Take the entries that follow and return exactly the lines from the one holding "la visión artificial." through the one holding "lunares y radiografías.", both included. Nothing else is needed.

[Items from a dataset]
--------------------------------------------------
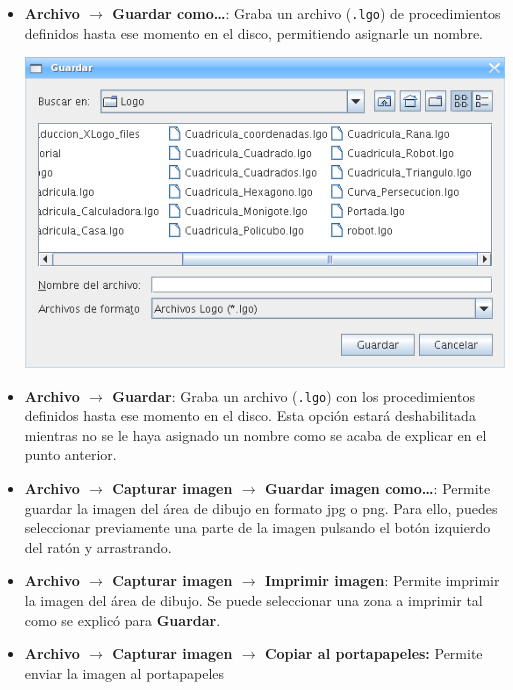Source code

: \begin{itemize}
\begin{center}
      \end{center}
   \item \textbf{Archivo $\rightarrow$ Guardar como\ldots{}}:
      Graba un archivo (\texttt{.lgo}) de procedimientos definidos hasta ese
      momento en el disco, permitiendo asignarle un nombre. 
      \begin{center}
         \includegraphics[scale=0.3]{Imagenes/03_Opciones-Menu/MenuGuardar.png}
      \end{center}
   \item \textbf{Archivo $\rightarrow$ Guardar}: Graba un archivo
      (\texttt{.lgo}) con los procedimientos definidos hasta ese momento
      en el disco. Esta opci\'on estar\'a deshabilitada mientras no se le haya
      asignado un nombre como se acaba de explicar en el punto anterior.
   \item \textbf{Archivo $\rightarrow$ Capturar imagen $\rightarrow$ Guardar imagen
      como\ldots{}}: Permite guardar la imagen del
      \'area de dibujo en formato jpg o png.
      Para ello, puedes seleccionar previamente una parte
      de la imagen pulsando el bot\'on izquierdo del rat\'on y arrastrando. 
   \item \textbf{Archivo $\rightarrow$ Capturar imagen $\rightarrow$ Imprimir
      imagen}: Permite imprimir la imagen del \'area de
      dibujo. Se puede seleccionar una zona a imprimir tal como se
      explic\'o para \textbf{Guardar}.
   \item \textbf{Archivo $\rightarrow$ Capturar imagen $\rightarrow$ Copiar al
      portapapeles:}  Permite enviar la imagen al portapapeles

\end{itemize}
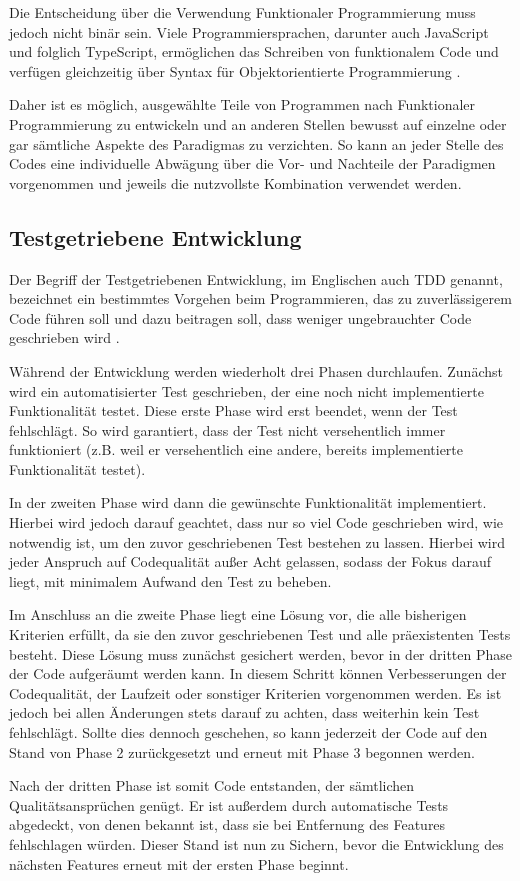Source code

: Die Entscheidung über die Verwendung Funktionaler Programmierung muss jedoch nicht binär sein. Viele Programmiersprachen, darunter auch JavaScript und folglich TypeScript, ermöglichen das Schreiben von funktionalem Code und verfügen gleichzeitig über Syntax für Objektorientierte Programmierung \citep{benton2016js_functional}.

Daher ist es möglich, ausgewählte Teile von Programmen nach Funktionaler Programmierung zu entwickeln und an anderen Stellen bewusst auf einzelne oder gar sämtliche Aspekte des Paradigmas zu verzichten. So kann an jeder Stelle des Codes eine individuelle Abwägung über die Vor- und Nachteile der Paradigmen vorgenommen und jeweils die nutzvollste Kombination verwendet werden.

\subsection{Testgetriebene Entwicklung}
\label{state_of_the_art:tdd}
Der Begriff der Testgetriebenen Entwicklung, im Englischen auch \gls{TDD} genannt, bezeichnet ein bestimmtes Vorgehen beim Programmieren, das zu zuverlässigerem Code führen soll und dazu beitragen soll, dass weniger ungebrauchter Code geschrieben wird \cite{tdd_beck}.

Während der Entwicklung werden wiederholt drei Phasen durchlaufen. Zunächst wird ein automatisierter Test geschrieben, der eine noch nicht implementierte Funktionalität testet. Diese erste Phase wird erst beendet, wenn der Test fehlschlägt. So wird garantiert, dass der Test nicht versehentlich immer funktioniert (z.B. weil er versehentlich eine andere, bereits implementierte Funktionalität testet).

In der zweiten Phase wird dann die gewünschte Funktionalität implementiert. Hierbei wird jedoch darauf geachtet, dass nur so viel Code geschrieben wird, wie notwendig ist, um den zuvor geschriebenen Test bestehen zu lassen. Hierbei wird jeder Anspruch auf Codequalität außer Acht gelassen, sodass der Fokus darauf liegt, mit minimalem Aufwand den Test zu beheben.

Im Anschluss an die zweite Phase liegt eine Lösung vor, die alle bisherigen Kriterien erfüllt, da sie den zuvor geschriebenen Test und alle präexistenten Tests besteht. Diese Lösung muss zunächst gesichert werden, bevor in der dritten Phase der Code aufgeräumt werden kann. In diesem Schritt können Verbesserungen der Codequalität, der Laufzeit oder sonstiger Kriterien vorgenommen werden. Es ist jedoch bei allen Änderungen stets darauf zu achten, dass weiterhin kein Test fehlschlägt. Sollte dies dennoch geschehen, so kann jederzeit der Code auf den Stand von Phase 2 zurückgesetzt und erneut mit Phase 3 begonnen werden.

Nach der dritten Phase ist somit Code entstanden, der sämtlichen Qualitätsansprüchen genügt. Er ist außerdem durch automatische Tests abgedeckt, von denen bekannt ist, dass sie bei Entfernung des Features fehlschlagen würden. Dieser Stand ist nun zu Sichern, bevor die Entwicklung des nächsten Features erneut mit der ersten Phase beginnt.
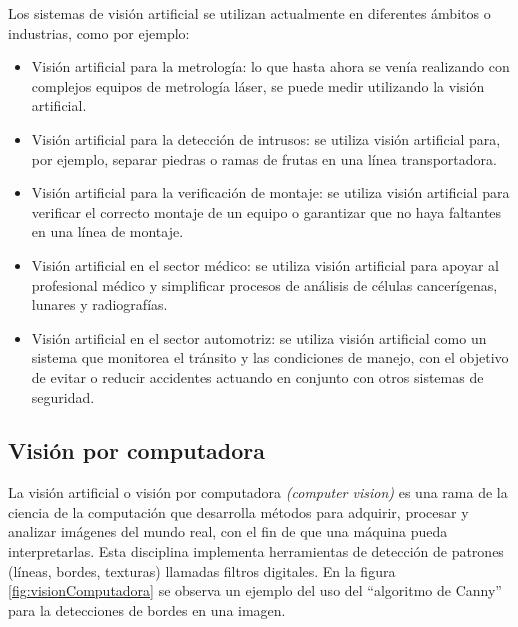 
\newpage

Los sistemas de visión artificial se utilizan actualmente en diferentes ámbitos o industrias, como por ejemplo:
\begin{itemize}
\item Visión artificial para la metrología: lo que hasta ahora se venía realizando con complejos equipos de metrología láser, se puede medir utilizando la visión artificial.
\item Visión artificial para la detección de intrusos: se utiliza visión artificial para, por ejemplo, separar piedras o ramas de frutas en una línea transportadora.
\item Visión artificial para la verificación de montaje: se utiliza visión artificial para verificar el correcto montaje de un equipo o garantizar que no haya faltantes en una línea de montaje.
\item Visión artificial en el sector médico: se utiliza visión artificial para apoyar al profesional médico y simplificar procesos de análisis de células cancerígenas, lunares y radiografías.
\item Visión artificial en el sector automotriz: se utiliza visión artificial como un sistema que monitorea el tránsito y las condiciones de manejo, con el objetivo de evitar o reducir accidentes actuando en conjunto con otros sistemas de seguridad.
\end{itemize}

\subsection{Visión por computadora}

La visión artificial o visión por computadora \textit{(computer vision)} \citep{COMPUTER_VISION} es una rama de la ciencia de la computación que desarrolla métodos para adquirir, procesar y analizar imágenes del mundo real, con el fin de que una máquina pueda interpretarlas. Esta disciplina implementa herramientas de detección de patrones (líneas, bordes, texturas) llamadas filtros digitales. En la figura \ref{fig:visionComputadora} se observa un ejemplo del uso del ``algoritmo de Canny'' para la detecciones de bordes en una imagen.

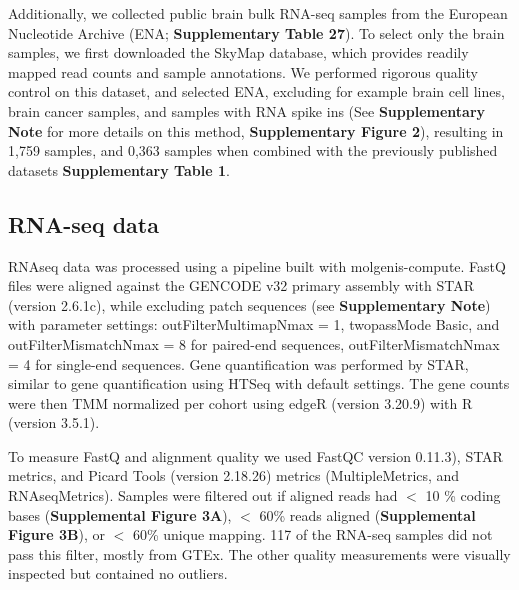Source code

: Additionally, we collected public brain bulk RNA-seq samples from the European Nucleotide Archive (ENA; \textbf{Supplementary Table 27}). To select only the brain samples, we first downloaded the SkyMap database\cite{tsuiExtractingAllelicRead2018}, which provides readily mapped read counts and sample annotations. We performed rigorous quality control on this dataset, and selected ENA, excluding for example brain cell lines, brain cancer samples, and samples with RNA spike ins (See \textbf{Supplementary Note} for more details on this method, \textbf{Supplementary Figure 2}), resulting in 1,759 samples, and 0,363 samples when combined with the previously published datasets \textbf{Supplementary Table 1}. 

\subsection{RNA-seq data}
RNAseq data was processed using a pipeline built with molgenis-compute\cite{byelasMOLGENISBasedComputational2011}. FastQ files were aligned against the GENCODE\cite{frankishGENCODEReferenceAnnotation2019} v32 primary assembly with STAR\cite{dobinSTARUltrafastUniversal2013} (version 2.6.1c), while excluding patch sequences (see \textbf{Supplementary Note}) with parameter settings: outFilterMultimapNmax = 1, twopassMode Basic, and outFilterMismatchNmax = 8 for paired-end sequences, outFilterMismatchNmax = 4 for single-end sequences. Gene quantification was performed by STAR, similar to gene quantification using HTSeq\cite{andersHTSeqPythonFramework2015} with default settings. The gene counts were then TMM\cite{robinsonScalingNormalizationMethod2010} normalized per cohort using edgeR\cite{robinsonEdgeRBioconductorPackage2010} (version 3.20.9) with R\cite{rcoreteamLanguageEnvironmentStatistical2017} (version 3.5.1). 

To measure FastQ and alignment quality we used FastQC\cite{BabrahamBioinformaticsFastQC} version 0.11.3), STAR\cite{dobinSTARUltrafastUniversal2013} metrics, and Picard Tools\cite{broadinstitutePicardTools2019} (version 2.18.26) metrics (MultipleMetrics, and RNAseqMetrics). Samples were filtered out if aligned reads had $<$ 10
\% coding bases (\textbf{Supplemental Figure 3A}), $<$ 60\% reads aligned (\textbf{Supplemental Figure 3B}), or $<$ 60\% unique mapping. 117 of the RNA-seq samples did not pass this filter, mostly from GTEx\cite{consortiumGTExConsortiumAtlas2020}. The other quality measurements were visually inspected but contained no outliers.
--------------------------------------------------
## WRITTEN SOLUTION
\item Visión artificial para la metrología: lo que hasta ahora se venía realizando con complejos equipos de metrología láser, se puede medir utilizando la visión artificial.
\item Visión artificial para la detección de intrusos: se utiliza visión artificial para, por ejemplo, separar piedras o ramas de frutas en una línea transportadora.
\item Visión artificial para la verificación de montaje: se utiliza visión artificial para verificar el correcto montaje de un equipo o garantizar que no haya faltantes en una línea de montaje.
\item Visión artificial en el sector médico: se utiliza visión artificial para apoyar al profesional médico y simplificar procesos de análisis de células cancerígenas, lunares y radiografías.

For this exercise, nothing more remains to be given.